**WORK INSTRUCTION**
The required output is the line that contains "# mozambique: Datasets" through the last line of the data, retyped verbatim and with nothing added.

**RECORDS FOR THIS EXERCISE**
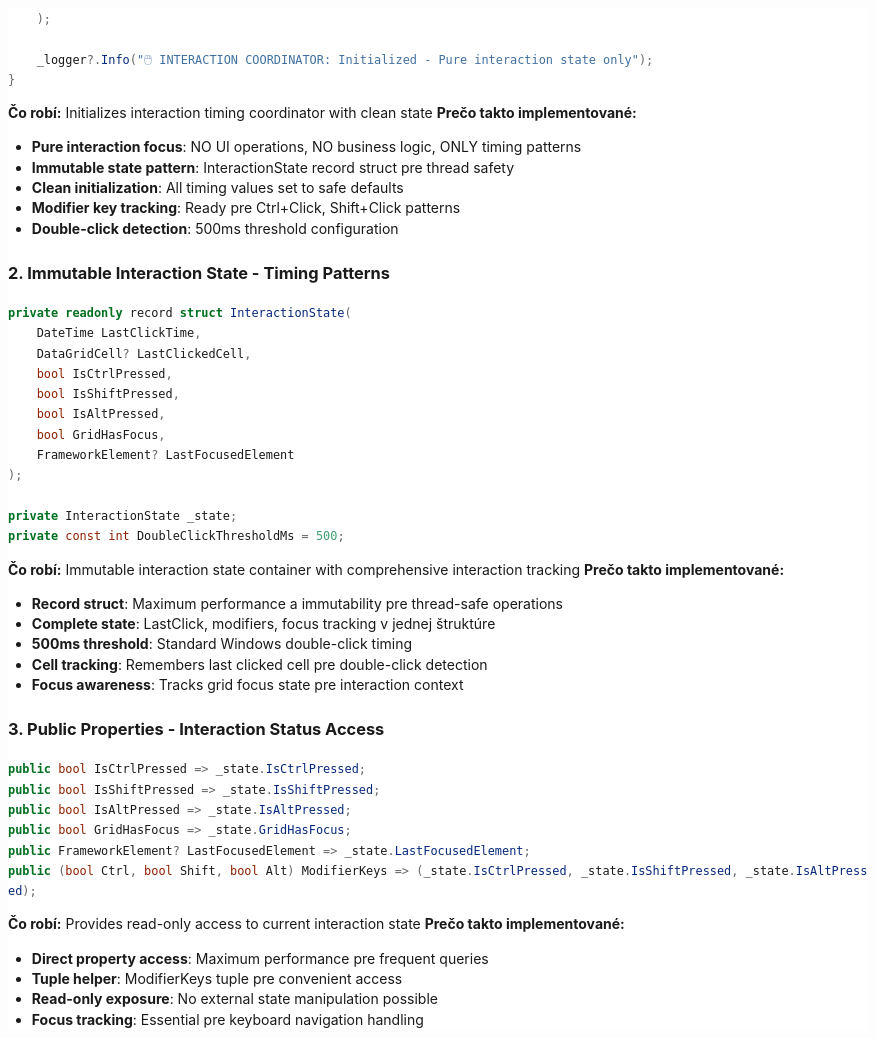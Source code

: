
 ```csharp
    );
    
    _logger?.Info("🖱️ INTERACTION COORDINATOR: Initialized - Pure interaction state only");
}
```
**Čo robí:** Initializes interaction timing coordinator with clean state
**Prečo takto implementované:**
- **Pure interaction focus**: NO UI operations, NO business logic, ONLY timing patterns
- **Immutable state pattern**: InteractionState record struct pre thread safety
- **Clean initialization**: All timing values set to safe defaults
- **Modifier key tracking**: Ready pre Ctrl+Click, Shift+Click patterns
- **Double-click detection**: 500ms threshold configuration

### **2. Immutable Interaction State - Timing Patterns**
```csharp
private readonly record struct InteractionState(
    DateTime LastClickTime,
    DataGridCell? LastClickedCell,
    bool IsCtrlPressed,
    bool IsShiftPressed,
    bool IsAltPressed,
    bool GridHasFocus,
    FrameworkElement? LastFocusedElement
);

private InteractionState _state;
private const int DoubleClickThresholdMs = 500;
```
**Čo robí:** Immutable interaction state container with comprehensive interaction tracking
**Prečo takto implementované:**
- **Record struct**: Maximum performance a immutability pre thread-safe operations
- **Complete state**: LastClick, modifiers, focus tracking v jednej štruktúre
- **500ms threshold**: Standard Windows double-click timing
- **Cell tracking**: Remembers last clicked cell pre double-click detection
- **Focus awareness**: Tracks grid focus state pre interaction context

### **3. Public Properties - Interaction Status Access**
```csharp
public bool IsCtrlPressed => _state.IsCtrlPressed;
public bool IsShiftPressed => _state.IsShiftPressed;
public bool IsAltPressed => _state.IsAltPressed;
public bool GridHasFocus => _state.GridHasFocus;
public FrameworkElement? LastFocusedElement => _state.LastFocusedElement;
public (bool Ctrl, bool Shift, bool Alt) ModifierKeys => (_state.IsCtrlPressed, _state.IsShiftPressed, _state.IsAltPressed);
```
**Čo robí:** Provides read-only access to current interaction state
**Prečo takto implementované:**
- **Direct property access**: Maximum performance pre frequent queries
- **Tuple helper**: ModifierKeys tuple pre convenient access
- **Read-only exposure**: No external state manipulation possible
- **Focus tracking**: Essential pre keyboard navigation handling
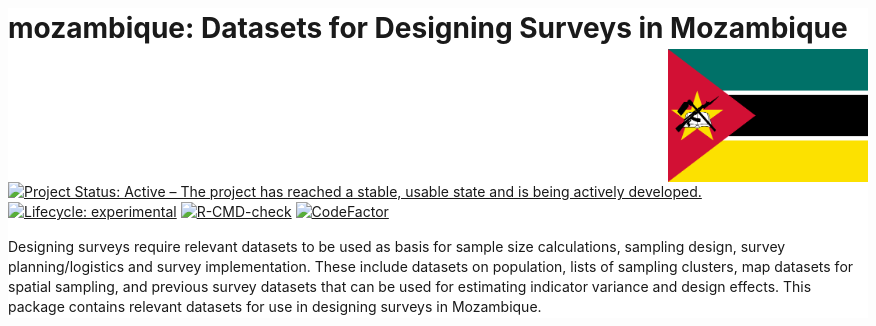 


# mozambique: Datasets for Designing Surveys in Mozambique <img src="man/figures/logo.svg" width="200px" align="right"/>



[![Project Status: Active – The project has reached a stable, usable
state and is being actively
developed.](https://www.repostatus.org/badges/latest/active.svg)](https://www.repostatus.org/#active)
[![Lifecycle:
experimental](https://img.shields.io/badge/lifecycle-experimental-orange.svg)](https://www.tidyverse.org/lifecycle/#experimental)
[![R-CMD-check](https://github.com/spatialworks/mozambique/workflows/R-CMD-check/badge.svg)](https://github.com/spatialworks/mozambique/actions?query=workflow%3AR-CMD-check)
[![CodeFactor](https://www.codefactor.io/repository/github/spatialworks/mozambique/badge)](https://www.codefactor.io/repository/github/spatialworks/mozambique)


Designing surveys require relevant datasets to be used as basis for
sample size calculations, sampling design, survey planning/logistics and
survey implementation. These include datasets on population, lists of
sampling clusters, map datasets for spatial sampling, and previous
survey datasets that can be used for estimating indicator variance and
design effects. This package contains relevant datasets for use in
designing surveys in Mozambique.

**OUTPUT OF THE EXERCISE**
# mozambique: Datasets for Designing Surveys in Mozambique <img src="man/figures/logo.svg" width="200px" align="right"/>



[![Project Status: Active – The project has reached a stable, usable
state and is being actively
developed.](https://www.repostatus.org/badges/latest/active.svg)](https://www.repostatus.org/#active)
[![Lifecycle:
experimental](https://img.shields.io/badge/lifecycle-experimental-orange.svg)](https://www.tidyverse.org/lifecycle/#experimental)
[![R-CMD-check](https://github.com/spatialworks/mozambique/workflows/R-CMD-check/badge.svg)](https://github.com/spatialworks/mozambique/actions?query=workflow%3AR-CMD-check)
[![CodeFactor](https://www.codefactor.io/repository/github/spatialworks/mozambique/badge)](https://www.codefactor.io/repository/github/spatialworks/mozambique)


Designing surveys require relevant datasets to be used as basis for
sample size calculations, sampling design, survey planning/logistics and
survey implementation. These include datasets on population, lists of
sampling clusters, map datasets for spatial sampling, and previous
survey datasets that can be used for estimating indicator variance and
design effects. This package contains relevant datasets for use in
designing surveys in Mozambique.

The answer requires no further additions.